Altman’s Lifetime Achievement Award was for “a career that has repeatedly reinvented the art form and inspired filmmakers and audiences alike.” Was Altman’s atheism the reason for 7 Oscar nominations and not a single win? There may have been other reasons, including his personality and personal habits, but his list of memorable films is impressive: Gosford Park (Picture, Director, 2001), Short Cuts (Director, 1994), The Player (Director, 1993), Nashville (Picture, Director, 1975), McCabe & Mrs. Miller (1971), M*A*S*H (Director, 1970).

As often happens with atheists, believers seldom take them seriously, even when they are on the record as an “avowed atheist.” “One time we almost got thrown out of a restaurant,” writes biographer Mitchell Zuckoff,

Bob and I were discussing religious things. [Altman] was three sheets to the wind and he got a little loud. The people next to us left and we didn’t realize that we had driven them away.

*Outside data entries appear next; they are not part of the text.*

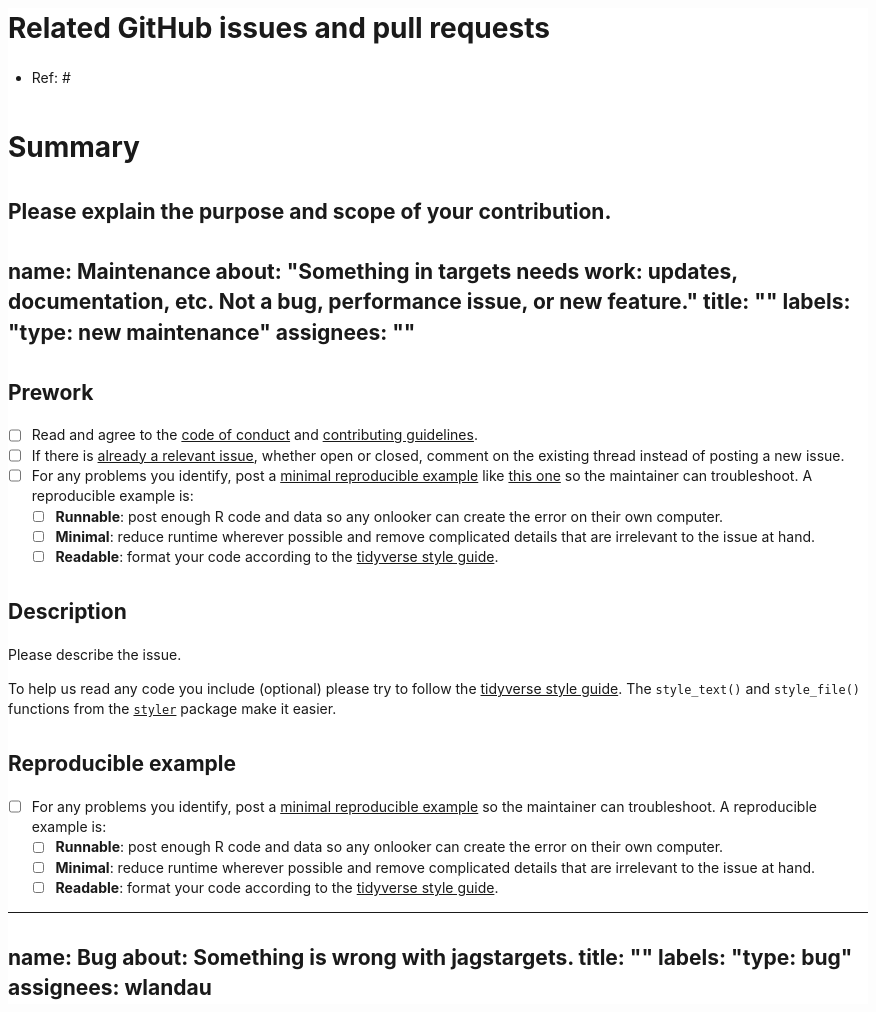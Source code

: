 # Related GitHub issues and pull requests

* Ref: #

# Summary

Please explain the purpose and scope of your contribution.
---
name: Maintenance
about: "Something in targets needs work: updates, documentation, etc. Not a bug, performance issue, or new feature."
title: ""
labels: "type: new maintenance"
assignees: ""
---

## Prework

* [ ] Read and agree to the [code of conduct](https://ropensci.org/code-of-conduct/) and [contributing guidelines](https://github.com/ropensci/targets/blob/main/CONTRIBUTING.md).
* [ ] If there is [already a relevant issue](https://github.com/ropensci/targets/issues), whether open or closed, comment on the existing thread instead of posting a new issue.
* [ ] For any problems you identify, post a [minimal reproducible example](https://www.tidyverse.org/help/) like [this one](https://github.com/ropensci/targets/issues/256#issuecomment-754229683) so the maintainer can troubleshoot. A reproducible example is:
    * [ ] **Runnable**: post enough R code and data so any onlooker can create the error on their own computer.
    * [ ] **Minimal**: reduce runtime wherever possible and remove complicated details that are irrelevant to the issue at hand.
    * [ ] **Readable**: format your code according to the [tidyverse style guide](https://style.tidyverse.org/).

## Description

Please describe the issue.

To help us read any code you include (optional) please try to follow the [tidyverse style guide](https://style.tidyverse.org/). The `style_text()` and `style_file()` functions from the [`styler`](https://github.com/r-lib/styler) package make it easier.

## Reproducible example

* [ ] For any problems you identify, post a [minimal reproducible example](https://www.tidyverse.org/help/) so the maintainer can troubleshoot. A reproducible example is:
    * [ ] **Runnable**: post enough R code and data so any onlooker can create the error on their own computer.
    * [ ] **Minimal**: reduce runtime wherever possible and remove complicated details that are irrelevant to the issue at hand.
    * [ ] **Readable**: format your code according to the [tidyverse style guide](https://style.tidyverse.org/).
---
name: Bug
about: Something is wrong with jagstargets.
title: ""
labels: "type: bug"
assignees: wlandau
---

We went up to pay the bill, and the woman said, “You know of course that you ran those people out of here because of your loud talk about religion.” And I said, “No, I didn’t know that. I’m really sorry about that.” Bob made some comment to the effect of, “Who cares? If they don’t like it, it’s too bad.” His take on religion was just being argumentative. It’s not that he had a strong opinion one way or another, he just wanted to argue. I think he would have liked to be a practicing atheist, but nah, he wasn’t.*

Altman died an atheist in Los Angeles of complications from leukemia on 20 November 2006. It was Robert Altman who quipped, “What's a cult? It just means not enough people to make a minority.”**

* Robert Altman: the oral biography by Mitchell Zuckoff, Knopf, 2009. ** Robert Altman, Interview, The Observer (London) (April 11, 1981), quoted from Jonathon Green, The Cassell Dictionary of Cynical Quotations.

Originally published February 2011 by Ronald Bruce Meyer.

Ronald Bruce Meyer

Our Fearless Leader.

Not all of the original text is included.